What consumers and businesses should watch in 2026

For home users:

  • If you need a new laptop in the first half of the year, it may make sense not to rush: the market could stay stable for a while, but price shifts often come in waves.
  • Prioritize 16 GB of RAM as a reasonable baseline, especially if you work with many tabs, light editing, or AI tools.
  • For desktops, consider upgrading before prices spike, as RAM is one of the components that responds fastest to tension.

For professional environments and sysadmins:

  • Plan procurement with more margin and review upgrade budgets.
  • Be aware that the cost per node could increase due to RAM and SSD prices, affecting virtualization, VDI, and workload consolidation.
  • Reevaluate sizing policies: during periods of expensive RAM, optimization approaches (containers, bloat cleanup, memory limits, detailed observability) become even more critical to avoid over-provisioning.

Frequently Asked Questions

Why does AI make RAM prices for laptops and PCs go up if AI is “in the cloud”?
Because the infrastructure supporting AI consumes enormous amounts of memory (especially HBM), pushing manufacturers to prioritize data center lines and capacity, which tightens the rest of the market.

How much could RAM prices increase by in 2026?
It depends on the memory type and supply/demand scenario.
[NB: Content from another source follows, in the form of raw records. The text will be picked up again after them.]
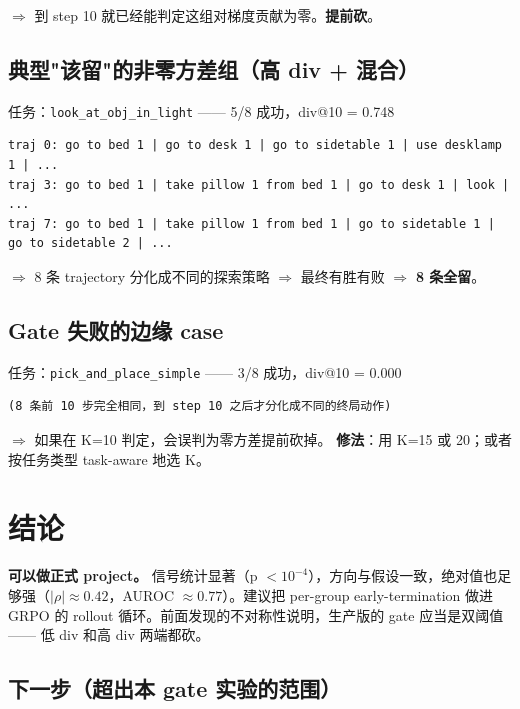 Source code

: \documentclass[11pt,a4paper]{article}
\begin{document}
$\Rightarrow$ 到 step 10 就已经能判定这组对梯度贡献为零。\textbf{提前砍}。

\subsection*{典型"该留"的非零方差组（高 div + 混合）}

任务：\texttt{look\_at\_obj\_in\_light} —— 5/8 成功，div@10 = 0.748

\begin{Verbatim}[fontsize=\small,frame=single,breaklines=true]
traj 0: go to bed 1 | go to desk 1 | go to sidetable 1 | use desklamp 1 | ...
traj 3: go to bed 1 | take pillow 1 from bed 1 | go to desk 1 | look | ...
traj 7: go to bed 1 | take pillow 1 from bed 1 | go to sidetable 1 | go to sidetable 2 | ...
\end{Verbatim}

$\Rightarrow$ 8 条 trajectory 分化成不同的探索策略 $\Rightarrow$ 最终有胜有败 $\Rightarrow$ \textbf{8 条全留}。

\subsection*{Gate 失败的边缘 case}

任务：\texttt{pick\_and\_place\_simple} —— 3/8 成功，div@10 = 0.000

\begin{Verbatim}[fontsize=\small,frame=single]
(8 条前 10 步完全相同，到 step 10 之后才分化成不同的终局动作)
\end{Verbatim}

$\Rightarrow$ 如果在 K=10 判定，会误判为零方差提前砍掉。
\textbf{修法}：用 K=15 或 20；或者按任务类型 task-aware 地选 K。

\section{结论}

\textbf{可以做正式 project。} 信号统计显著（p $< 10^{-4}$），方向与假设一致，绝对值也足够强（$|\rho| \approx 0.42$，AUROC $\approx 0.77$）。建议把 per-group early-termination 做进 GRPO 的 rollout 循环。前面发现的不对称性说明，生产版的 gate 应当是双阈值 —— 低 div 和高 div 两端都砍。

\subsection*{下一步（超出本 gate 实验的范围）}
\end{document}
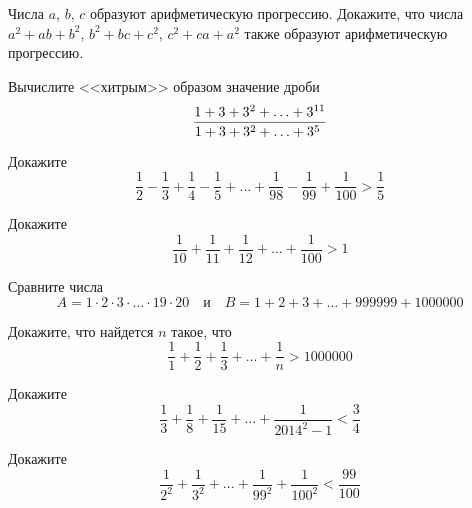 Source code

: \begin{problems}
\item
Числа $a$, $b$, $c$ образуют арифметическую прогрессию.
Докажите, что числа $a^2 + a b + b^2$, $b^2 + b c + c^2$, $c^2 + c a + a^2$ также
образуют арифметическую прогрессию.

\item
Вычислите <<хитрым>> образом значение дроби
\[
    \dfrac{1 + 3 + 3^{2} + \ldots + 3^{11}}{1 + 3 + 3^{2} + \ldots + 3^{5\ \mathstrut}}
\]

\item
Докажите
\[
    \frac{1}{2} - \frac{1}{3} + \frac{1}{4} - \frac{1}{5}
    + \ldots +
    \frac{1}{98} - \frac{1}{99} + \frac{1}{100}
>
    \frac{1}{5}
\]

\item
Докажите
\[
    \frac{1}{10} + \frac{1}{11} + \frac{1}{12} + \ldots + \frac{1}{100}
>
    1
\]

\item
Сравните числа
\[
    A = 1 \cdot 2 \cdot 3 \cdot \ldots \cdot 19 \cdot 20
\quad\text{и}\quad
    B = 1 + 2 + 3 + \ldots + 999999 + 1000000
\]

\item
Докажите, что найдется $n$ такое, что
\[
    \frac{1}{1} + \frac{1}{2} + \frac{1}{3} + \ldots + \frac{1}{n}
>
    1000000
\]

\item
Докажите
\[
    \frac{1}{3} + \dfrac{1}{8} + \frac{1}{15} + \ldots + \frac{1}{2014^2 - 1}
<
    \frac{3}{4}
\]

\item
Докажите
\[
    \frac{1}{2^2} + \frac{1}{3^2} + \ldots + \frac{1}{99^2} + \frac{1}{100^2}
<
    \frac{99}{100}
\]

\end{problems}

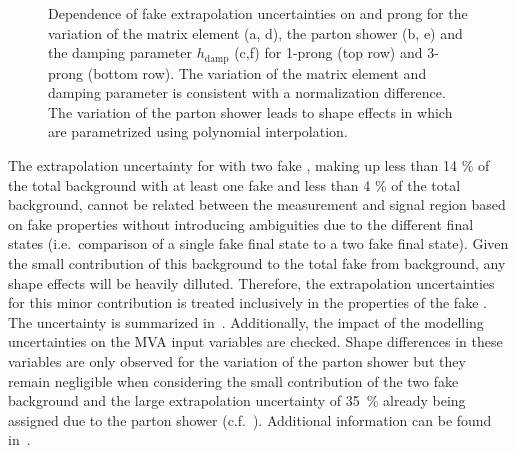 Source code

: \begin{figure}[htbp]
  \centering


  \caption{Dependence of fake \tauhad extrapolation uncertainties on
    \tauhad \pT and prong for the variation of the matrix element (a,
    d), the parton shower (b, e) and the damping parameter
    $h_\text{damp}$ (c,f) for 1-prong \tauhad (top row) and 3-prong
    \tauhad (bottom row). The variation of the matrix element and
    damping parameter is consistent with a normalization
    difference. The variation of the parton shower leads to shape
    effects in \tauhad \pT which are parametrized using polynomial
    interpolation.}
  \label{fig:ttbar_fake_sf_extrapol_psshape}
\end{figure}

The extrapolation uncertainty for \ttbar with two fake \tauhad, making
up less than 14 \% of the total \ttbar background with at least one
fake \tauhad and less than 4 \% of the total background, cannot be
related between the measurement and signal region based on fake
\tauhad properties without introducing ambiguities due to the
different final states (i.e.\ comparison of a single fake \tauhad
final state to a two fake \tauhad final state). Given the small
contribution of this background to the total fake \tauhad from \ttbar
background, any shape effects will be heavily dilluted. Therefore, the
extrapolation uncertainties for this minor contribution is treated
inclusively in the properties of the fake \tauhad. The uncertainty is
summarized in~. Additionally, the
impact of the \ttbar modelling uncertainties on the MVA input
variables are checked. Shape differences in these variables are only
observed for the variation of the parton shower but they remain
negligible when considering the small contribution of the two fake
\tauhad background and the large extrapolation uncertainty of
\SI{35}{\percent} already being assigned due to the parton shower
(c.f.~). Additional information
can be found in~.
Forecasts indicate significant rises across segments and ongoing pressure through 2026, with demanding server memory scenarios.

Will 8 GB laptops return as a standard configuration?
Possible in segments where manufacturers aim to keep prices low. If memory costs rise, a common response is to cut specifications to maintain entry-level prices.

Will SSDs and storage also be affected?
Yes. Demand pressures from data centers and production decisions can tighten the flash storage market, increasing the overall cost of a complete system (RAM + SSD).